The task
The lines below starting at the line containing "最適なデジタル操作は、ユーザー用に設計された、ため projekt202 の相互作用とビジュアル" and ending at the line containing "LLC](http://reztech.com)|Phoenix, AZ, USA;米国テキサス州ダラス州||" are to be repeated exactly, with both ends kept and nothing else added.

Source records

• • • •

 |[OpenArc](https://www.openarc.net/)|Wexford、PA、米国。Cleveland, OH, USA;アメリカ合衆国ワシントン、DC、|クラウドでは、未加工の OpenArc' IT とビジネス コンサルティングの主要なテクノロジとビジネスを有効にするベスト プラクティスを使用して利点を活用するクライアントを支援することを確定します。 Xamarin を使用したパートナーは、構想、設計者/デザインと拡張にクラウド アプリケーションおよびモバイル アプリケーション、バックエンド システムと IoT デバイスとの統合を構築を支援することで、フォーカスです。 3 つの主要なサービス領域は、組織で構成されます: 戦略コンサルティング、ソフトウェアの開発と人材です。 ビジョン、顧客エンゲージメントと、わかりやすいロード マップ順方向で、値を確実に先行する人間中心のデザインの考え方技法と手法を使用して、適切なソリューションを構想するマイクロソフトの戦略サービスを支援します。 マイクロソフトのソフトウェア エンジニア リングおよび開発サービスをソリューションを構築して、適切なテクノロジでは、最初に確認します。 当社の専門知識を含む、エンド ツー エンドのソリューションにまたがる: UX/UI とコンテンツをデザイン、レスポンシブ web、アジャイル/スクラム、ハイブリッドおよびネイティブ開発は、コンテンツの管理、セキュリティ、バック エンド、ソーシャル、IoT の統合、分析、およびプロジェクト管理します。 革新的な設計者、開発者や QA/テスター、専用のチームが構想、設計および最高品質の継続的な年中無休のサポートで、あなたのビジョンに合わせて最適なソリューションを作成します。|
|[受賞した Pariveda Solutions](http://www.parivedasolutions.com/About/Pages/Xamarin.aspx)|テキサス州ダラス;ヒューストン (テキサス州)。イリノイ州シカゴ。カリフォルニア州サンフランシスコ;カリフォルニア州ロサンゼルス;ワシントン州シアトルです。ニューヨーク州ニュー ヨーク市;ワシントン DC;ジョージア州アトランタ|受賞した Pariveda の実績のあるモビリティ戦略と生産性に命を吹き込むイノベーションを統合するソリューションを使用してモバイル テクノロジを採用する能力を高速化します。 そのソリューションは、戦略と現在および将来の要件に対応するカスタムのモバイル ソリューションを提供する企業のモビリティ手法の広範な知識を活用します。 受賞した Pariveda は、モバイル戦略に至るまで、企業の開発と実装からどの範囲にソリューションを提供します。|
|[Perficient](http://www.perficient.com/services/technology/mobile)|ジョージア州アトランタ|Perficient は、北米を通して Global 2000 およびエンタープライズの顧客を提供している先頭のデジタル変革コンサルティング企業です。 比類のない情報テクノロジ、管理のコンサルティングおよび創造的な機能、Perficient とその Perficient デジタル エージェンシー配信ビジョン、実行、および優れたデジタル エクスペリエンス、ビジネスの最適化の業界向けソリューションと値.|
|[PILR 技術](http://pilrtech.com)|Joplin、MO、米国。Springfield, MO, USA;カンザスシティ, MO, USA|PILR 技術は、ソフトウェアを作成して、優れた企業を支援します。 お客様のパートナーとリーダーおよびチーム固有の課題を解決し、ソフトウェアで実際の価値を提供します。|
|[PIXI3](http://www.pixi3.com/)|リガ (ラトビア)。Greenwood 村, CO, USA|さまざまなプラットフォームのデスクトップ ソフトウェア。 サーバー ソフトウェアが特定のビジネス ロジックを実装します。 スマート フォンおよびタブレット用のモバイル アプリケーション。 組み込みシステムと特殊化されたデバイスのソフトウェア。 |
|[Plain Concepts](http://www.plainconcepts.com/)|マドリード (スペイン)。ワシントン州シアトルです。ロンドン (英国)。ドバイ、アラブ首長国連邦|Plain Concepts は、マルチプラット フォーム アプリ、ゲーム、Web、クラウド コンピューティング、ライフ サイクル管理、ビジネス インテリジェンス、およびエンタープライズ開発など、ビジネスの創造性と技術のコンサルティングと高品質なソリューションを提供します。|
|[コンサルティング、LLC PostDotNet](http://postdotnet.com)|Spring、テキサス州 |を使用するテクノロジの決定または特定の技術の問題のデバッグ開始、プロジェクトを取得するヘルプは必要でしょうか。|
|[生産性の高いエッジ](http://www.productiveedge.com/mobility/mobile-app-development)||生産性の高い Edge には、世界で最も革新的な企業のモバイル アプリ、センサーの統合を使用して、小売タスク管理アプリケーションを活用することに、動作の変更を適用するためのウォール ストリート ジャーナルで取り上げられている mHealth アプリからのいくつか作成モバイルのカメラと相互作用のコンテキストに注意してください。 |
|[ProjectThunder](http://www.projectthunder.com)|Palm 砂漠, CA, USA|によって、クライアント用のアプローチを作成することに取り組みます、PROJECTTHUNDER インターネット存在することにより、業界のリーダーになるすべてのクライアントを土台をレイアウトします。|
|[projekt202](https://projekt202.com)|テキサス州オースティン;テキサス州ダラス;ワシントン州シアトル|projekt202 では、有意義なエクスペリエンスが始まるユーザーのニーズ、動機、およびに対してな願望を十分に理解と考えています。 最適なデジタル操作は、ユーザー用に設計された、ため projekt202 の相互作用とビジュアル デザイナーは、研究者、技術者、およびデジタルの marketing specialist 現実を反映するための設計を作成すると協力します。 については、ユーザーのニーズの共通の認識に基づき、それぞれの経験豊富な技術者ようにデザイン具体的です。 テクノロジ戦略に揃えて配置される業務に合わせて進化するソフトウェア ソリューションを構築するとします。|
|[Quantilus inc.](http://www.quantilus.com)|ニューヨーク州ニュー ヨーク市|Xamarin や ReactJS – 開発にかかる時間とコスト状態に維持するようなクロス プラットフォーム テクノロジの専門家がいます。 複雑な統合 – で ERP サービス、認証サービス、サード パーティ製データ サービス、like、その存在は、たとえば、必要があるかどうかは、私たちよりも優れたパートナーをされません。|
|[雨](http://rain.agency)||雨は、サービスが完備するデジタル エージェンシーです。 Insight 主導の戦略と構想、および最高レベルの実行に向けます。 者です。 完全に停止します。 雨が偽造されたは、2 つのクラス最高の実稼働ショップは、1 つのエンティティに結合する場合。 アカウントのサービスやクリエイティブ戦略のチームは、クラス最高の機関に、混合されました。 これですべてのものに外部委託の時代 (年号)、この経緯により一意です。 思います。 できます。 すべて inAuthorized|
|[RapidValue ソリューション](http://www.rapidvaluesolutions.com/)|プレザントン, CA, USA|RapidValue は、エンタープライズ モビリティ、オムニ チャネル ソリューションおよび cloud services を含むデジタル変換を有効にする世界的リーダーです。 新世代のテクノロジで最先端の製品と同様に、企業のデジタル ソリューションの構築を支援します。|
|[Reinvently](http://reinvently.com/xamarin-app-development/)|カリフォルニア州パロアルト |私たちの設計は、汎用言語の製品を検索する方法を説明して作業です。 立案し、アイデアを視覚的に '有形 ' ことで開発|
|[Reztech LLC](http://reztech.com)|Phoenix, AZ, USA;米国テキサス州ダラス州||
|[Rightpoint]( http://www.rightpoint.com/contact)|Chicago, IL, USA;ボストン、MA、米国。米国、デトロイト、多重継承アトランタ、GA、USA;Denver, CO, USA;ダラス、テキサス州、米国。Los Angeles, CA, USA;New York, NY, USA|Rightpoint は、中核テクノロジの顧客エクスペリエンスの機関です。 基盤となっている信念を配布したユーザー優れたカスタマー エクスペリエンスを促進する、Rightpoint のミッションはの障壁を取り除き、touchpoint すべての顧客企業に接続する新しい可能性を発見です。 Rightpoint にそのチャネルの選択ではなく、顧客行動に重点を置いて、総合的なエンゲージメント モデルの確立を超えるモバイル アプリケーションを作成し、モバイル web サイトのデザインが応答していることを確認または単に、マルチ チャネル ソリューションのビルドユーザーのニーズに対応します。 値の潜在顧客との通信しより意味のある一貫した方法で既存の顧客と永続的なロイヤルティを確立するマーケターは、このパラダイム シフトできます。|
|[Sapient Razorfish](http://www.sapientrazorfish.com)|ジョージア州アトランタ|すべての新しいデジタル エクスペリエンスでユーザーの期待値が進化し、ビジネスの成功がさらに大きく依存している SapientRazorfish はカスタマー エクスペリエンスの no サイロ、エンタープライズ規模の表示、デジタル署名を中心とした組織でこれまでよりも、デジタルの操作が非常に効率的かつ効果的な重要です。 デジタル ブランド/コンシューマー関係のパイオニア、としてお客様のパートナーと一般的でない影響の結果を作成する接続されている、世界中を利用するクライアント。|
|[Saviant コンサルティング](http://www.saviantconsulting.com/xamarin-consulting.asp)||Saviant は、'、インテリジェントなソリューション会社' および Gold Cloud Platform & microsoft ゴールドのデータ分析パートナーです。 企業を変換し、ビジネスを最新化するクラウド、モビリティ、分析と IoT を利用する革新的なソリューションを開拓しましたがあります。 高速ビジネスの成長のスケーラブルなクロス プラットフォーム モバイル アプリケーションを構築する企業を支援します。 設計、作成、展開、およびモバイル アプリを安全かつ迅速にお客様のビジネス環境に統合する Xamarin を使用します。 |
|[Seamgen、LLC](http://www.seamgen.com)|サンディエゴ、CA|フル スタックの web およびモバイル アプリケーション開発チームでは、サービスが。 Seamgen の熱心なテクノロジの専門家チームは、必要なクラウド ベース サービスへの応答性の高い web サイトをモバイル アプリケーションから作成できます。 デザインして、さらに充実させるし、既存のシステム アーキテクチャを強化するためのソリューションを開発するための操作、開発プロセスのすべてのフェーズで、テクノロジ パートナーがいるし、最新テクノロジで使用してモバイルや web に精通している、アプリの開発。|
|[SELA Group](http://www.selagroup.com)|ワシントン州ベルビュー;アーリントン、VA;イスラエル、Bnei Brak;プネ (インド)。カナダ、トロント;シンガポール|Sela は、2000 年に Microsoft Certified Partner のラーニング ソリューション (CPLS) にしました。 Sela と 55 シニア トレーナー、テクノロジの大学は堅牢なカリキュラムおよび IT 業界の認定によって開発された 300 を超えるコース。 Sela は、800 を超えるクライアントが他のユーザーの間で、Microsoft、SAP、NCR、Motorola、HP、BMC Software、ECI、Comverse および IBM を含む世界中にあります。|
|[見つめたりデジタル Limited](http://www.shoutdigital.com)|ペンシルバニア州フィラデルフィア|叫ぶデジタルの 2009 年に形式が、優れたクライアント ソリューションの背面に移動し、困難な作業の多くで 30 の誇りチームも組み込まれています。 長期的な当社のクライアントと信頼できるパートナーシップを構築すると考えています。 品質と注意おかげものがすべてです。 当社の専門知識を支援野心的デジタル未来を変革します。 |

• • • •

The answer
|[projekt202](https://projekt202.com)|テキサス州オースティン;テキサス州ダラス;ワシントン州シアトル|projekt202 では、有意義なエクスペリエンスが始まるユーザーのニーズ、動機、およびに対してな願望を十分に理解と考えています。 最適なデジタル操作は、ユーザー用に設計された、ため projekt202 の相互作用とビジュアル デザイナーは、研究者、技術者、およびデジタルの marketing specialist 現実を反映するための設計を作成すると協力します。 については、ユーザーのニーズの共通の認識に基づき、それぞれの経験豊富な技術者ようにデザイン具体的です。 テクノロジ戦略に揃えて配置される業務に合わせて進化するソフトウェア ソリューションを構築するとします。|
|[Quantilus inc.](http://www.quantilus.com)|ニューヨーク州ニュー ヨーク市|Xamarin や ReactJS – 開発にかかる時間とコスト状態に維持するようなクロス プラットフォーム テクノロジの専門家がいます。 複雑な統合 – で ERP サービス、認証サービス、サード パーティ製データ サービス、like、その存在は、たとえば、必要があるかどうかは、私たちよりも優れたパートナーをされません。|
|[雨](http://rain.agency)||雨は、サービスが完備するデジタル エージェンシーです。 Insight 主導の戦略と構想、および最高レベルの実行に向けます。 者です。 完全に停止します。 雨が偽造されたは、2 つのクラス最高の実稼働ショップは、1 つのエンティティに結合する場合。 アカウントのサービスやクリエイティブ戦略のチームは、クラス最高の機関に、混合されました。 これですべてのものに外部委託の時代 (年号)、この経緯により一意です。 思います。 できます。 すべて inAuthorized|
|[RapidValue ソリューション](http://www.rapidvaluesolutions.com/)|プレザントン, CA, USA|RapidValue は、エンタープライズ モビリティ、オムニ チャネル ソリューションおよび cloud services を含むデジタル変換を有効にする世界的リーダーです。 新世代のテクノロジで最先端の製品と同様に、企業のデジタル ソリューションの構築を支援します。|
|[Reinvently](http://reinvently.com/xamarin-app-development/)|カリフォルニア州パロアルト |私たちの設計は、汎用言語の製品を検索する方法を説明して作業です。 立案し、アイデアを視覚的に '有形 ' ことで開発|
|[Reztech LLC](http://reztech.com)|Phoenix, AZ, USA;米国テキサス州ダラス州||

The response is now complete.